[Collected data]
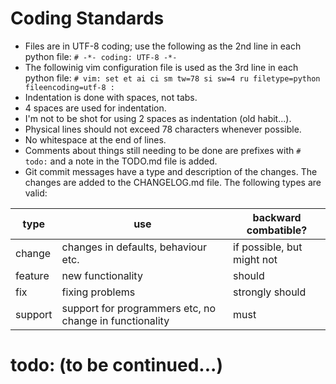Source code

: Coding Standards
================

* Files are in UTF-8 coding; use the following as the 2nd line in
  each python file:
      `# -*- coding: UTF-8 -*-`
* The followinig vim configuration file is used as the 3rd line in
  each python file:
      `# vim: set et ai ci sm tw=78 si sw=4 ru filetype=python fileencoding=utf-8 :`
* Indentation is done with spaces, not tabs.
* 4 spaces are used for indentation.
* I'm not to be shot for using 2 spaces as indentation (old habit...).
* Physical lines should not exceed 78 characters whenever possible.
* No whitespace at the end of lines.
* Comments about things still needing to be done are prefixes with
      `# todo:`
  and a note in the TODO.md file is added.
* Git commit messages have a type and description of the changes.
  The changes are added to the CHANGELOG.md file.
  The following types are valid:

| type    | use | backward combatible? |
| ----    | --- | ---------------------- |
| change  | changes in defaults, behaviour etc. | if possible, but might not |
| feature | new functionality | should |
| fix     | fixing problems | strongly should |
| support | support for programmers etc, no change in functionality | must |

# todo: (to be continued...)
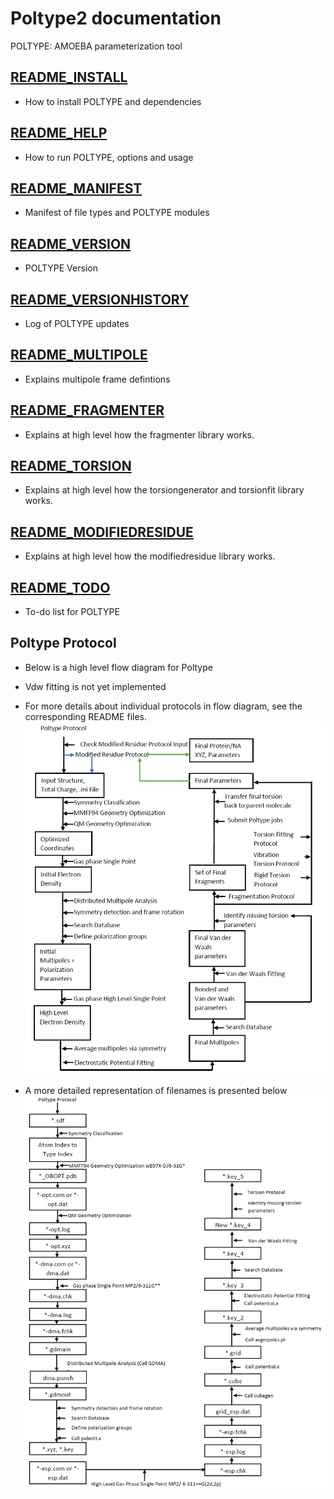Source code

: # Poltype2 documentation

POLTYPE: AMOEBA parameterization tool

## [README_INSTALL](README_INSTALL.MD)
* How to install POLTYPE and dependencies

## [README_HELP](README_HELP.MD)
* How to run POLTYPE, options and usage

## [README_MANIFEST](README_MANIFEST.MD)
* Manifest of file types and POLTYPE modules

## [README_VERSION](README_VERSION.MD)
* POLTYPE Version

## [README_VERSIONHISTORY](README_VERSIONHISTORY.MD)
* Log of POLTYPE updates

## [README_MULTIPOLE](README_MULTIPOLE.MD)
* Explains multipole frame defintions

## [README_FRAGMENTER](README_FRAGMENTER.MD)
* Explains at high level how the fragmenter library works.

## [README_TORSION](README_TORSION.MD)
* Explains at high level how the torsiongenerator and torsionfit library works.

## [README_MODIFIEDRESIDUE](README_MODIFIEDRESIDUE.MD)
* Explains at high level how the modifiedresidue library works.

## [README_TODO](README_TODO.MD)
* To-do list for POLTYPE

## Poltype Protocol

* Below is a high level flow diagram for Poltype
* Vdw fitting is not yet implemented
* For more details about individual protocols in flow diagram, see the corresponding README files. 
![Poltype Protocol](Images/PoltypeProtocol.PNG)

* A more detailed representation of filenames is presented below
![Poltype Protocol Detailed](Images/PoltypeProtocolDetailed.PNG)


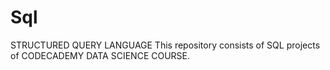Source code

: # Sql
STRUCTURED QUERY LANGUAGE
This repository consists of SQL projects of CODECADEMY DATA SCIENCE COURSE. 

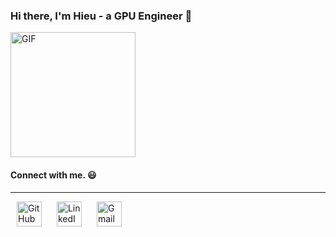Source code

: ### Hi there, I'm Hieu - a GPU Engineer 👋

<img alt="GIF" src="https://i.pinimg.com/originals/9e/a7/2e/9ea72ef078139ced289852e8a4ea0c5c.gif" width = 200/>

#### Connect with me. :smiley:

<hr>

<p>
<a href="https://github.com/hieule88"><img src="https://upload.wikimedia.org/wikipedia/commons/thumb/a/ae/Github-desktop-logo-symbol.svg/2048px-Github-desktop-logo-symbol.svg.png" alt="GitHub" style="width: 40px; margin: 0 10px;"></a>
<a href="https://www.linkedin.com/in/hieu-le-dinh-481a871b9/"><img src="https://i0.wp.com/gmlconsult.com/wp-content/uploads/2021/10/Illustration-of-Linkedin-icon-on-transparent-background-PNG.png?ssl=1" alt="LinkedIn" style="width: 40px; margin: 0 10px;"></a>
<a href="mailto:hieule.it88@gmail"><img src="https://static.vecteezy.com/system/resources/previews/016/716/465/original/gmail-icon-free-png.png" alt="Gmail" style="width: 40px; margin: 0 10px;"></a>
</p>

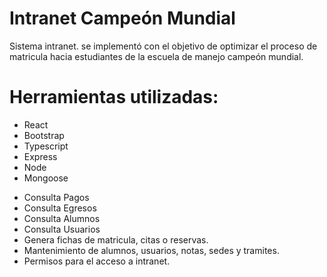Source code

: # Intranet Campeón Mundial

Sistema intranet. se implementó con el objetivo de optimizar el proceso de matricula hacia estudiantes de la escuela de manejo campeón mundial.

# Herramientas utilizadas:

- React
- Bootstrap
- Typescript
- Express
- Node
- Mongoose

* Consulta Pagos
* Consulta Egresos
* Consulta Alumnos
* Consulta Usuarios
* Genera fichas de matricula, citas o reservas. 
* Mantenimiento de alumnos, usuarios, notas, sedes y tramites.
* Permisos para el acceso a intranet.
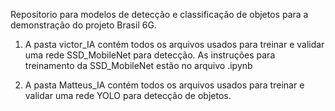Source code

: Repositorio para modelos de detecção e classificação de objetos para a demonstração do projeto Brasil 6G.

1) A pasta victor_IA contém todos os arquivos usados para treinar e validar uma rede SSD_MobileNet para detecção. As instruções para treinamento da SSD_MobileNet estão no arquivo .ipynb

2) A pasta Matteus_IA contém todos os arquivos usados para treinar e validar uma rede YOLO para detecção de objetos.
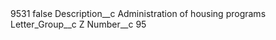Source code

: <?xml version="1.0" encoding="UTF-8"?>
<CustomMetadata xmlns="http://soap.sforce.com/2006/04/metadata" xmlns:xsi="http://www.w3.org/2001/XMLSchema-instance" xmlns:xsd="http://www.w3.org/2001/XMLSchema">
    <label>9531</label>
    <protected>false</protected>
    <values>
        <field>Description__c</field>
        <value xsi:type="xsd:string">Administration of housing programs</value>
    </values>
    <values>
        <field>Letter_Group__c</field>
        <value xsi:type="xsd:string">Z</value>
    </values>
    <values>
        <field>Number__c</field>
        <value xsi:type="xsd:string">95</value>
    </values>
</CustomMetadata>
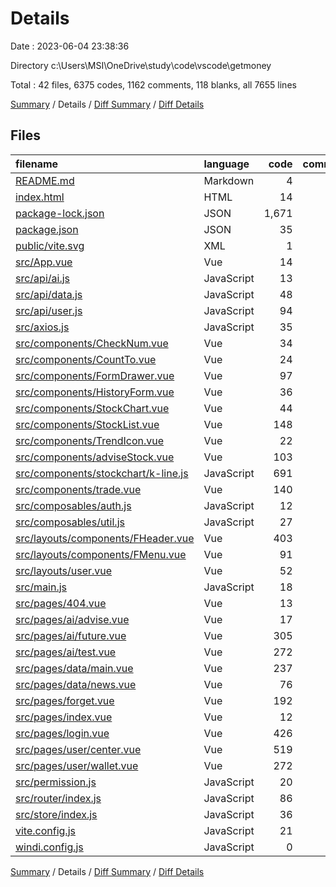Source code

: # Details

Date : 2023-06-04 23:38:36

Directory c:\\Users\\MSI\\OneDrive\\study\\code\\vscode\\getmoney

Total : 42 files,  6375 codes, 1162 comments, 118 blanks, all 7655 lines

[Summary](results.md) / Details / [Diff Summary](diff.md) / [Diff Details](diff-details.md)

## Files
| filename | language | code | comment | blank | total |
| :--- | :--- | ---: | ---: | ---: | ---: |
| [README.md](/README.md) | Markdown | 4 | 0 | 4 | 8 |
| [index.html](/index.html) | HTML | 14 | 0 | 1 | 15 |
| [package-lock.json](/package-lock.json) | JSON | 1,671 | 0 | 1 | 1,672 |
| [package.json](/package.json) | JSON | 35 | 0 | 1 | 36 |
| [public/vite.svg](/public/vite.svg) | XML | 1 | 0 | 0 | 1 |
| [src/App.vue](/src/App.vue) | Vue | 14 | 0 | 4 | 18 |
| [src/api/ai.js](/src/api/ai.js) | JavaScript | 13 | 157 | 2 | 172 |
| [src/api/data.js](/src/api/data.js) | JavaScript | 48 | 562 | 1 | 611 |
| [src/api/user.js](/src/api/user.js) | JavaScript | 94 | 277 | 6 | 377 |
| [src/axios.js](/src/axios.js) | JavaScript | 35 | 10 | 4 | 49 |
| [src/components/CheckNum.vue](/src/components/CheckNum.vue) | Vue | 34 | 0 | 0 | 34 |
| [src/components/CountTo.vue](/src/components/CountTo.vue) | Vue | 24 | 0 | 1 | 25 |
| [src/components/FormDrawer.vue](/src/components/FormDrawer.vue) | Vue | 97 | 2 | 0 | 99 |
| [src/components/HistoryForm.vue](/src/components/HistoryForm.vue) | Vue | 36 | 0 | 0 | 36 |
| [src/components/StockChart.vue](/src/components/StockChart.vue) | Vue | 44 | 0 | 1 | 45 |
| [src/components/StockList.vue](/src/components/StockList.vue) | Vue | 148 | 2 | 0 | 150 |
| [src/components/TrendIcon.vue](/src/components/TrendIcon.vue) | Vue | 22 | 0 | 0 | 22 |
| [src/components/adviseStock.vue](/src/components/adviseStock.vue) | Vue | 103 | 1 | 0 | 104 |
| [src/components/stockchart/k-line.js](/src/components/stockchart/k-line.js) | JavaScript | 691 | 60 | 49 | 800 |
| [src/components/trade.vue](/src/components/trade.vue) | Vue | 140 | 1 | 2 | 143 |
| [src/composables/auth.js](/src/composables/auth.js) | JavaScript | 12 | 3 | 0 | 15 |
| [src/composables/util.js](/src/composables/util.js) | JavaScript | 27 | 4 | 1 | 32 |
| [src/layouts/components/FHeader.vue](/src/layouts/components/FHeader.vue) | Vue | 403 | 8 | 3 | 414 |
| [src/layouts/components/FMenu.vue](/src/layouts/components/FMenu.vue) | Vue | 91 | 1 | 0 | 92 |
| [src/layouts/user.vue](/src/layouts/user.vue) | Vue | 52 | 3 | 6 | 61 |
| [src/main.js](/src/main.js) | JavaScript | 18 | 0 | 5 | 23 |
| [src/pages/404.vue](/src/pages/404.vue) | Vue | 13 | 0 | 0 | 13 |
| [src/pages/ai/advise.vue](/src/pages/ai/advise.vue) | Vue | 17 | 0 | 0 | 17 |
| [src/pages/ai/future.vue](/src/pages/ai/future.vue) | Vue | 305 | 8 | 3 | 316 |
| [src/pages/ai/test.vue](/src/pages/ai/test.vue) | Vue | 272 | 2 | 0 | 274 |
| [src/pages/data/main.vue](/src/pages/data/main.vue) | Vue | 237 | 5 | 2 | 244 |
| [src/pages/data/news.vue](/src/pages/data/news.vue) | Vue | 76 | 5 | 0 | 81 |
| [src/pages/forget.vue](/src/pages/forget.vue) | Vue | 192 | 4 | 4 | 200 |
| [src/pages/index.vue](/src/pages/index.vue) | Vue | 12 | 0 | 3 | 15 |
| [src/pages/login.vue](/src/pages/login.vue) | Vue | 426 | 7 | 6 | 439 |
| [src/pages/user/center.vue](/src/pages/user/center.vue) | Vue | 519 | 11 | 0 | 530 |
| [src/pages/user/wallet.vue](/src/pages/user/wallet.vue) | Vue | 272 | 7 | 2 | 281 |
| [src/permission.js](/src/permission.js) | JavaScript | 20 | 12 | 1 | 33 |
| [src/router/index.js](/src/router/index.js) | JavaScript | 86 | 0 | 2 | 88 |
| [src/store/index.js](/src/store/index.js) | JavaScript | 36 | 6 | 0 | 42 |
| [vite.config.js](/vite.config.js) | JavaScript | 21 | 4 | 2 | 27 |
| [windi.config.js](/windi.config.js) | JavaScript | 0 | 0 | 1 | 1 |

[Summary](results.md) / Details / [Diff Summary](diff.md) / [Diff Details](diff-details.md)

- What you will do:
Check each line of the records for the word "todos" and extract those that contain it.

- Finished exercise:
1) A pasta victor_IA contém todos os arquivos usados para treinar e validar uma rede SSD_MobileNet para detecção. As instruções para treinamento da SSD_MobileNet estão no arquivo .ipynb
2) A pasta Matteus_IA contém todos os arquivos usados para treinar e validar uma rede YOLO para detecção de objetos.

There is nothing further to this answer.